What to work on: Reproduce each of the following records without any deviation.

=== Recorded data ===

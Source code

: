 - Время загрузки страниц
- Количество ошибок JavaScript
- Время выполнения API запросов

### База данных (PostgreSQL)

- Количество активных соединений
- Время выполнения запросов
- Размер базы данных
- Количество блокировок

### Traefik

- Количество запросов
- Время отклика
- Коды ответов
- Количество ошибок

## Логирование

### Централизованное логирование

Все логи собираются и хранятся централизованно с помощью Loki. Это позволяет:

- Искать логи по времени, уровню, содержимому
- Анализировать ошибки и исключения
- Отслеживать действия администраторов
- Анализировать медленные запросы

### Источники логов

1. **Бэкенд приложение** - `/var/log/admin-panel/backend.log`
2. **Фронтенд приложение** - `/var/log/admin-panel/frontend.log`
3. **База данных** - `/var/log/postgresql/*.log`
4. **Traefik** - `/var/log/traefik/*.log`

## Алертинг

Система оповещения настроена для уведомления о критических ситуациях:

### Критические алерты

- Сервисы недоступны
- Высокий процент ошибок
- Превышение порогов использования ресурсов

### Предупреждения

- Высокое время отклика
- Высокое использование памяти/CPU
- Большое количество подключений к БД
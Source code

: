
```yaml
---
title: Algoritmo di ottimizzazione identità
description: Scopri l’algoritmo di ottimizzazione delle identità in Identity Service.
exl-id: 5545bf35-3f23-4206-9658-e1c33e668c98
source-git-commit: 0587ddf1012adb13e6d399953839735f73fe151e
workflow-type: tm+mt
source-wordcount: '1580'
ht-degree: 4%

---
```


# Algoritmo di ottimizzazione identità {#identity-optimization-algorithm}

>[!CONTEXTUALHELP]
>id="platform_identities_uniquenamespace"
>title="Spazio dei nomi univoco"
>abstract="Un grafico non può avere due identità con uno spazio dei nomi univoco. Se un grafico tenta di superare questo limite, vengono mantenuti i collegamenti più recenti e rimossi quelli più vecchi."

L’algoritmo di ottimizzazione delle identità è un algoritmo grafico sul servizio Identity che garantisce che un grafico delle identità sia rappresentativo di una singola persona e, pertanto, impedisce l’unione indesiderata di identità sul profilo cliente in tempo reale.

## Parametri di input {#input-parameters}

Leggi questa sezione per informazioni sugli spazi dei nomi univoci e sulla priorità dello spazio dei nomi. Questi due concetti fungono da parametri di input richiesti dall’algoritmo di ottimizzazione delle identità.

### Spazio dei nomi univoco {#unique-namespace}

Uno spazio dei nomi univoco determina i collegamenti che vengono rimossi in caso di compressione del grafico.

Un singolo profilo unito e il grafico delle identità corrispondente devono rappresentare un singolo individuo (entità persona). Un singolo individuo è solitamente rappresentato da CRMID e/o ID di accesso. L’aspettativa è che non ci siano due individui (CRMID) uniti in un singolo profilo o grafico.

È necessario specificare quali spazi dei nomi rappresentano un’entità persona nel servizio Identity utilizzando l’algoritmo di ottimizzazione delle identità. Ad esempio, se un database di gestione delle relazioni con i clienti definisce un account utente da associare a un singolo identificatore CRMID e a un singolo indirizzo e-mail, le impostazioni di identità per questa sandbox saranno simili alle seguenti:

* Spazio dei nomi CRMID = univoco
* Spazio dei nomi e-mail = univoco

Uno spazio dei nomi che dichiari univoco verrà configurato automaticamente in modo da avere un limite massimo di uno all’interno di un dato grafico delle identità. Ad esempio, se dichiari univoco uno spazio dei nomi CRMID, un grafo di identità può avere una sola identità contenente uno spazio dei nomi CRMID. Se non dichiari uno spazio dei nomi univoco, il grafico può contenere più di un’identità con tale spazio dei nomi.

===

Task output:
Source code

: - Время загрузки страниц
- Количество ошибок JavaScript
- Время выполнения API запросов

### База данных (PostgreSQL)

- Количество активных соединений
- Время выполнения запросов
- Размер базы данных
- Количество блокировок

### Traefik

- Количество запросов
- Время отклика
- Коды ответов
- Количество ошибок

## Логирование

### Централизованное логирование

Все логи собираются и хранятся централизованно с помощью Loki. Это позволяет:

- Искать логи по времени, уровню, содержимому
- Анализировать ошибки и исключения
- Отслеживать действия администраторов
- Анализировать медленные запросы

### Источники логов

1. **Бэкенд приложение** - `/var/log/admin-panel/backend.log`
2. **Фронтенд приложение** - `/var/log/admin-panel/frontend.log`
3. **База данных** - `/var/log/postgresql/*.log`
4. **Traefik** - `/var/log/traefik/*.log`

## Алертинг

Система оповещения настроена для уведомления о критических ситуациях:

### Критические алерты

- Сервисы недоступны
- Высокий процент ошибок
- Превышение порогов использования ресурсов

### Предупреждения

- Высокое время отклика
- Высокое использование памяти/CPU
- Большое количество подключений к БД
Source code

:
```yaml
---
title: Algoritmo di ottimizzazione identità
description: Scopri l’algoritmo di ottimizzazione delle identità in Identity Service.
exl-id: 5545bf35-3f23-4206-9658-e1c33e668c98
source-git-commit: 0587ddf1012adb13e6d399953839735f73fe151e
workflow-type: tm+mt
source-wordcount: '1580'
ht-degree: 4%

---
```


# Algoritmo di ottimizzazione identità {#identity-optimization-algorithm}

>[!CONTEXTUALHELP]
>id="platform_identities_uniquenamespace"
>title="Spazio dei nomi univoco"
>abstract="Un grafico non può avere due identità con uno spazio dei nomi univoco. Se un grafico tenta di superare questo limite, vengono mantenuti i collegamenti più recenti e rimossi quelli più vecchi."

L’algoritmo di ottimizzazione delle identità è un algoritmo grafico sul servizio Identity che garantisce che un grafico delle identità sia rappresentativo di una singola persona e, pertanto, impedisce l’unione indesiderata di identità sul profilo cliente in tempo reale.

## Parametri di input {#input-parameters}

Leggi questa sezione per informazioni sugli spazi dei nomi univoci e sulla priorità dello spazio dei nomi. Questi due concetti fungono da parametri di input richiesti dall’algoritmo di ottimizzazione delle identità.

### Spazio dei nomi univoco {#unique-namespace}

Uno spazio dei nomi univoco determina i collegamenti che vengono rimossi in caso di compressione del grafico.

Un singolo profilo unito e il grafico delle identità corrispondente devono rappresentare un singolo individuo (entità persona). Un singolo individuo è solitamente rappresentato da CRMID e/o ID di accesso. L’aspettativa è che non ci siano due individui (CRMID) uniti in un singolo profilo o grafico.

È necessario specificare quali spazi dei nomi rappresentano un’entità persona nel servizio Identity utilizzando l’algoritmo di ottimizzazione delle identità. Ad esempio, se un database di gestione delle relazioni con i clienti definisce un account utente da associare a un singolo identificatore CRMID e a un singolo indirizzo e-mail, le impostazioni di identità per questa sandbox saranno simili alle seguenti:

* Spazio dei nomi CRMID = univoco
* Spazio dei nomi e-mail = univoco

Uno spazio dei nomi che dichiari univoco verrà configurato automaticamente in modo da avere un limite massimo di uno all’interno di un dato grafico delle identità. Ad esempio, se dichiari univoco uno spazio dei nomi CRMID, un grafo di identità può avere una sola identità contenente uno spazio dei nomi CRMID. Se non dichiari uno spazio dei nomi univoco, il grafico può contenere più di un’identità con tale spazio dei nomi.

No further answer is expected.